One day Arthur Friedland piles his three sons into the car and drives them to see the Great Lindemann, Master of Hypnosis. Protesting that he doesn't believe in magic even as he is led onto the stage, Arthur nevertheless experiences something. Later that night, while his family sleeps, he takes his passport, empties all the money from his bank account, and vanishes. In time, still absent from his family, he begins to publish novels and becomes an internationally renowned author. His sons grow into men who manifest their inexplicable loss—Martin becomes a priest who does not believe in God; Ivan, a painter in constant artistic crisis; Eric, a businessman given to hallucinations and a fear of ghosts—even as they struggle to understand their father's disappearance and make their own places in the world.

Daniel Kehlmann’s Measuring the World was translated into more than forty languages. He has received numerous awards, including the Candide Prize, the Literature Prize of the Konrad Adenauer Foundation, the Heimito von Doderer Literature Prize, the Kleist Prize, the WELT Literature Prize, and the Thomas Mann Prize. Kehlmann divides his time between Vienna and Berlin.

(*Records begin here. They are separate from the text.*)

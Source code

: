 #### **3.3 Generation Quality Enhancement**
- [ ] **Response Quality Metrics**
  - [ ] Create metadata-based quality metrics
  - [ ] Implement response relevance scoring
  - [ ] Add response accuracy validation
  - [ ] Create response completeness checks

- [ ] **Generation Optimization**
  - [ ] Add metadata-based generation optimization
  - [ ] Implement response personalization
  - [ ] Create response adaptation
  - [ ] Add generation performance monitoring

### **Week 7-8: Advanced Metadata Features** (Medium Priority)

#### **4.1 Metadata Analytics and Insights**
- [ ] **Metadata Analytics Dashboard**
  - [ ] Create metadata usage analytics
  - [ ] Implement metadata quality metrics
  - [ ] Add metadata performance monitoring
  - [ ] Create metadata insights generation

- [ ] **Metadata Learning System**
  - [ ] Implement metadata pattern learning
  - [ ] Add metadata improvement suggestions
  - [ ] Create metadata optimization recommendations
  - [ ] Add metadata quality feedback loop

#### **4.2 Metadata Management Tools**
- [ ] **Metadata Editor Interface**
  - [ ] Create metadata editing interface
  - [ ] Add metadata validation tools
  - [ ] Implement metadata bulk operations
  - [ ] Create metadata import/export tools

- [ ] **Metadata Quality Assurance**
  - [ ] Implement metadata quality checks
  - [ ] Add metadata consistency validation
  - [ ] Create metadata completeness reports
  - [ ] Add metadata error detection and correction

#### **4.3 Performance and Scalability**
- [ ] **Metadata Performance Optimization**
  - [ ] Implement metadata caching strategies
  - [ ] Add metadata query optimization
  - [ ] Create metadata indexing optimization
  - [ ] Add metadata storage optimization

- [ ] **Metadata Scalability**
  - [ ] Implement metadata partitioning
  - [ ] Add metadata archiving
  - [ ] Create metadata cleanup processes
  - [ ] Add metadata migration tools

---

A two-time Audie Award winner, veteran actor Robert Fass is equally at home in a wide variety of styles, genres, characters, and dialects. An eight-time Audie nominee with over 225 unabridged audiobooks to his credit, Robert has also earned multiple Earphones Awards. In addition, his work was listed among AudioFile's Best Audiobooks of the Year in 2011, 2012, 2013, 2016, and 2018. Robert has given voice to modern and classic fiction writers alike, including Ray Bradbury, John Steinbeck, Carlos Fuentes, Jeffrey Deaver, and Nele Neuhaus, plus bestselling nonfiction works in history, politics, health, journalism, philosophy, and business.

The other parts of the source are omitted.